Supplied material

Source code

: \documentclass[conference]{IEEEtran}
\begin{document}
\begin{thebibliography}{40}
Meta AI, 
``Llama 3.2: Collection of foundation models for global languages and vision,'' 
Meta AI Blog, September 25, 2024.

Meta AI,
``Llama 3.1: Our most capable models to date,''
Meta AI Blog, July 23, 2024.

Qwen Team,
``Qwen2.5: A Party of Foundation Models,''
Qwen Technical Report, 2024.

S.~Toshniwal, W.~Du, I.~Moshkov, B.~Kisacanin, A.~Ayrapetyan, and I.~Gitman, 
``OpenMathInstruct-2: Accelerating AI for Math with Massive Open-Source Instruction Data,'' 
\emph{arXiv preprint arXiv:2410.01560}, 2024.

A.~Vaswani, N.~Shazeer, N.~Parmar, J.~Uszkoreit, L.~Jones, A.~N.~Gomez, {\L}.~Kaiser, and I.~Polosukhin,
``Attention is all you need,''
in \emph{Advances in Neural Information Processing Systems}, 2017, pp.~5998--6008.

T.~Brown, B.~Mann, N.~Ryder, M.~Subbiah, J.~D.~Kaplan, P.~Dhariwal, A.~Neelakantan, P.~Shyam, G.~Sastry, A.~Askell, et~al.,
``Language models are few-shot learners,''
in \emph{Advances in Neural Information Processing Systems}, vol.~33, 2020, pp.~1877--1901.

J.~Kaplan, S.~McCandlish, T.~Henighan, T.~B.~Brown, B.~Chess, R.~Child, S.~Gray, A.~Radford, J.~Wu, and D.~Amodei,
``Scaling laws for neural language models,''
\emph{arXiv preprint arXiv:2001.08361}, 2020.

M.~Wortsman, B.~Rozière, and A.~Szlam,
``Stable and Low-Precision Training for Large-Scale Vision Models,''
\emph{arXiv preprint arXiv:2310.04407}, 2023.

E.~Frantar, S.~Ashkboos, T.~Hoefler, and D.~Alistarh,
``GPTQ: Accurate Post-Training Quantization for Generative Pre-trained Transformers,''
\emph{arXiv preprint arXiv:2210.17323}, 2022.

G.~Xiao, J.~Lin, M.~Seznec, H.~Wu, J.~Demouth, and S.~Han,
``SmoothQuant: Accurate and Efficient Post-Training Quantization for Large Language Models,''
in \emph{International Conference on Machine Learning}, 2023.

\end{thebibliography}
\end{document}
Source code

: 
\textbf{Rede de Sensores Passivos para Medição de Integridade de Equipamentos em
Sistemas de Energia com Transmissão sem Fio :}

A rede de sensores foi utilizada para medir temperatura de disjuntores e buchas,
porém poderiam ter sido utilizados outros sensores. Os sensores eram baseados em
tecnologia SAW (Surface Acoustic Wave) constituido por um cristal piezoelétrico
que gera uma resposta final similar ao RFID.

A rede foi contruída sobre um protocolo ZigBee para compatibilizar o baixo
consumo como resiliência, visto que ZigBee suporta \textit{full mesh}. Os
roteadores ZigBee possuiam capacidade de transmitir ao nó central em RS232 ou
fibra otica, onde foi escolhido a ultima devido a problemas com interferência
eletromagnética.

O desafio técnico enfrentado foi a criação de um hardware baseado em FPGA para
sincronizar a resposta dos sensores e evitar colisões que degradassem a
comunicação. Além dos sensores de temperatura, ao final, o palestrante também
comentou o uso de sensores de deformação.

What the task asks
What is needed is a word-for-word copy of the records above, from the first line through the line that contains "B.~Kisacanin, A.~Ayrapetyan, and".

Result below
Source code

: \documentclass[conference]{IEEEtran}
\begin{document}
\begin{thebibliography}{40}
Meta AI, 
``Llama 3.2: Collection of foundation models for global languages and vision,'' 
Meta AI Blog, September 25, 2024.

Meta AI,
``Llama 3.1: Our most capable models to date,''
Meta AI Blog, July 23, 2024.

Qwen Team,
``Qwen2.5: A Party of Foundation Models,''
Qwen Technical Report, 2024.

S.~Toshniwal, W.~Du, I.~Moshkov, B.~Kisacanin, A.~Ayrapetyan, and I.~Gitman, 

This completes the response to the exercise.